> **Action item**: Exactly those lines running from the one containing "<td>2943.0</td>" to the end of the material are to be printed, and no others.

------------------------------------------------------------------------

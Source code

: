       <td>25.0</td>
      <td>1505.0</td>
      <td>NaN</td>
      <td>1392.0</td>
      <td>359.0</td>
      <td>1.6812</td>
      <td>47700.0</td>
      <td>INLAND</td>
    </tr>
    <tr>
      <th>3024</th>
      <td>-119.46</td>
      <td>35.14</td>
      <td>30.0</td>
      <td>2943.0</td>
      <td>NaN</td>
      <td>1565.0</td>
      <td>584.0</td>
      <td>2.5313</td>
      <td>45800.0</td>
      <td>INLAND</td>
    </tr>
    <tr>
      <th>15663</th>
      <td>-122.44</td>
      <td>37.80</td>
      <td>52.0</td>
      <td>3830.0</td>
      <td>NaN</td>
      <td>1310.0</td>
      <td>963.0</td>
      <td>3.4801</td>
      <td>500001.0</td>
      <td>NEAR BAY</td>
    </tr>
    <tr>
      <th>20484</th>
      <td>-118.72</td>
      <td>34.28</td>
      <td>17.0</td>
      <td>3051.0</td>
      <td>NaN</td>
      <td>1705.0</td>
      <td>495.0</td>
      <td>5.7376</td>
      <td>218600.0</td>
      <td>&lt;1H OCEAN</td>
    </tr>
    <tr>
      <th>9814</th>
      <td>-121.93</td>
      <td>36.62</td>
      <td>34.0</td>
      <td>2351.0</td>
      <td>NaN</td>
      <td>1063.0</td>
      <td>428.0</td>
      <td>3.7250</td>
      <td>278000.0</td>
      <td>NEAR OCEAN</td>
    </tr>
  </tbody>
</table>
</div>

------------------------------------------------------------------------

> **Reply to the task**:
      <td>2943.0</td>
      <td>NaN</td>
      <td>1565.0</td>
      <td>584.0</td>
      <td>2.5313</td>
      <td>45800.0</td>
      <td>INLAND</td>
    </tr>
    <tr>
      <th>15663</th>
      <td>-122.44</td>
      <td>37.80</td>
      <td>52.0</td>
      <td>3830.0</td>
      <td>NaN</td>
      <td>1310.0</td>
      <td>963.0</td>
      <td>3.4801</td>
      <td>500001.0</td>
      <td>NEAR BAY</td>
    </tr>
    <tr>
      <th>20484</th>
      <td>-118.72</td>
      <td>34.28</td>
      <td>17.0</td>
      <td>3051.0</td>
      <td>NaN</td>
      <td>1705.0</td>
      <td>495.0</td>
      <td>5.7376</td>
      <td>218600.0</td>
      <td>&lt;1H OCEAN</td>
    </tr>
    <tr>
      <th>9814</th>
      <td>-121.93</td>
      <td>36.62</td>
      <td>34.0</td>
      <td>2351.0</td>
      <td>NaN</td>
      <td>1063.0</td>
      <td>428.0</td>
      <td>3.7250</td>
      <td>278000.0</td>
      <td>NEAR OCEAN</td>
    </tr>
  </tbody>
</table>
</div>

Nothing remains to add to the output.